# Finding Matrix A from Eigenvalues and Eigenvectors (Diagonalization)

Question:

Let $A$ be a $3 \times 3$ Matrix such that $[-3,4,1]$ is the eigenvector corresponding to eigenvalue $3$, and $[6,-3,2]$ is an eigenvector corresponding to the eigenvalue $2$. If $v$ = $[0,5,4]$, compute $A^{2}v$.

Hint: $[6,-3,2]+2[-3,4,1]$ = $v$

Where I'm stuck:

I know that we can solve A with the equation:

A = $P^{-1}DP$, where $P$ is the matrix consisting of the eigenvectors and $D$ is the matrix consisting of the eigenvalues.

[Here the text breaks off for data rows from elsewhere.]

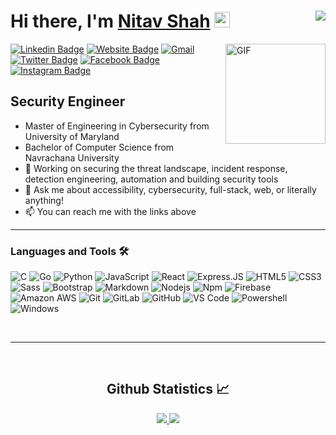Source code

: # Hi there, I'm <a href="https://nitav.me/" target="_blank">Nitav Shah</a> <img src="https://media.giphy.com/media/hvRJCLFzcasrR4ia7z/giphy.gif" width="25px"> <img align="right" src="https://api.visitorbadge.io/api/visitors?path=shahnitav&countColor=%23f47373">

<img align="right" alt="GIF" height="160px" src="https://media.giphy.com/media/du3J3cXyzhj75IOgvA/giphy.gif" />

[![Linkedin Badge](https://img.shields.io/badge/-LinkedIn-0e76a8?style=for-the-badge&logo=Linkedin&logoColor=white)](https://www.linkedin.com/in/nitavshah/)
[![Website Badge](https://img.shields.io/badge/Website-3b5998?style=for-the-badge&logo=google-chrome&logoColor=white)](https://nitav.me/)
[![Gmail](https://img.shields.io/badge/-GMAIL-D14836?style=for-the-badge&logo=gmail&logoColor=white)](mailto:shahnitav@gmail.com)
[![Twitter Badge](https://img.shields.io/badge/-Twitter-00acee?style=for-the-badge&logo=Twitter&logoColor=white)](https://twitter.com/shah_nitav)
[![Facebook Badge](https://img.shields.io/badge/Facebook-1877F2?style=for-the-badge&logo=facebook&logoColor=white)](https://www.facebook.com/nitav.shah.7)
[![Instagram Badge](https://img.shields.io/badge/-Instagram-e4405f?style=for-the-badge&logo=Instagram&logoColor=white)](https://www.instagram.com/fakenitav/)


## Security Engineer

- Master of Engineering in Cybersecurity from University of Maryland
- Bachelor of Computer Science from Navrachana University
- :test_tube: Working on securing the threat landscape, incident response, detection engineering, automation and building security tools
- :speech_balloon: Ask me about accessibility, cybersecurity, full-stack, web, or literally anything!
- :mailbox: You can reach me with the links above

---

### Languages and Tools 🛠 

![C](http://img.shields.io/badge/-C-A8B9CC?style=flat-square&logo=c&logoColor=ffffff)
![Go](https://img.shields.io/badge/Go-00ADD8?style=flat-square&logo=go&logoColor=white)
![Python](http://img.shields.io/badge/-Python-3776AB?style=flat-square&logo=python&logoColor=ffffff)
![JavaScript](https://img.shields.io/badge/-JavaScript-%23F7DF1C?style=flat-square&logo=javascript&logoColor=000000&labelColor=%23F7DF1C&color=%23FFCE5A)
![React](https://img.shields.io/badge/-React-61DAFB?style=flat-square&logo=react&logoColor=ffffff)
![Express.JS](https://img.shields.io/badge/Express.js-404D59?style=flat-square)
![HTML5](https://img.shields.io/badge/-HTML5-%23E44D27?style=flat-square&logo=html5&logoColor=ffffff)
![CSS3](https://img.shields.io/badge/-CSS3-%231572B6?style=flat-square&logo=css3)
![Sass](https://img.shields.io/badge/-Sass-%23CC6699?style=flat-square&logo=sass&logoColor=ffffff)
![Bootstrap](https://img.shields.io/badge/-Bootstrap-563D7C?style=flat-square&logo=Bootstrap)
![Markdown](https://img.shields.io/badge/-Markdown-000000?style=flat-square&logo=markdown)
![Nodejs](https://img.shields.io/badge/-Nodejs-339933?style=flat-square&logo=Node.js&logoColor=ffffff)
![Npm](https://img.shields.io/badge/-npm-CB3837?style=flat-square&logo=npm)
![Firebase](https://img.shields.io/badge/-Firebase-FFCA28?style=flat-square&logo=firebase&logoColor=ffffff)
![Amazon AWS](https://img.shields.io/badge/Amazon_AWS-232F3E?style=flat-square&logo=amazon-aws&logoColor=white)
![Git](https://img.shields.io/badge/-Git-%23F05032?style=flat-square&logo=git&logoColor=%23ffffff)
![GitLab](https://img.shields.io/badge/-GitLab-FCA121?style=flat-square&logo=gitlab)
![GitHub](https://img.shields.io/badge/-GitHub-181717?style=flat-square&logo=github)
![VS Code](http://img.shields.io/badge/-VS%20Code-007ACC?style=flat-square&logo=visual-studio-code&logoColor=ffffff)
![Powershell](http://img.shields.io/badge/-Powershell-5391FE?style=flat-square&logo=powershell&logoColor=ffffff)
![Windows](http://img.shields.io/badge/-Windows-0078D6?style=flat-square&logo=windows&logoColor=ffffff)

<br/>

---

<br/>

  <h2 align="center"> Github Statistics 📈 </h2>
  
  <div align="center"> 
     <a href="">
       <img src="https://github-readme-stats.vercel.app/api?username=shahnitav&theme=vue-dark&show_icons=true&hide_border=true&count_private=true" />
    </a>
    <a href="">
      <img src="https://github-readme-stats.vercel.app/api/top-langs/?username=shahnitav&theme=vue-dark&show_icons=true&hide_border=true&layout=compact" />
    </a>
</div
  


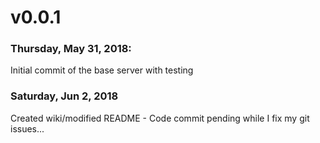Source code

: # v0.0.1

### Thursday, May 31, 2018:
Initial commit of the base server with testing
### Saturday, Jun 2, 2018
Created wiki/modified README - Code commit pending while I fix my git issues...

However, since $A$ is a $3$ x $3$, we should have a $3 \times 3$ matrix $D$ and $3 \times 3$ matrix $P$ as well, consisting of the eigenvalues and eigenvectors respectively - and in this case, we only have two eigenvalues and two eigenvectors. Where can I obtain the other one of each?

Any help will be very appreciated.

Thank you.

• @Arjit: thank you very much for the edit! – Lucky Boy May 13 '16 at 21:08

You don't need to construct the matrix $A$ to answer this question. You just need to use the fact that $A$ is linear, i.e. that $A(\alpha u + \beta v) = \alpha Au + \beta A v$ for any vectors $u, v$ and scalars $\alpha, \beta$. Combine this with the information given about the eigenvectors and the hint and you can find your answer without knowing the matrix.
$$A^2(v)=A^2([6,-3,2]+2[-3,4,1])=A(A([6,-3,2]+2[-3,4,1]))=A(2[6,-3,2]+6[-3,4,1])=4[6,-3,2]+18[-3,4,1]$$
You want to find $A^2 v$, where $v=[0,5,4]$. You are not given $A$, but you know the image under $A$ of the two vectors $a=[-3,4,1]$ and $b=[6,-3,2]$. The first important point is that $A$ is a linear transformation, and so preserves sums, for example $A(a+b) = Aa+Ab$. The question is now whether $v$ can be expressed a linear combination of $a$ and $b$.
Observe that to get 0 in the first coordinate using a linear combination of $a$ and $b$, we must take $2a$ and $b$ and add them. If we do this, the other coordinates also add up, i.e. $v=2a+b$ (this is the second important point). Now use the fact that $Aa$ and $Ab$ are scalar multiples of $a$ and $b$, respectively (since they are eigenvectors).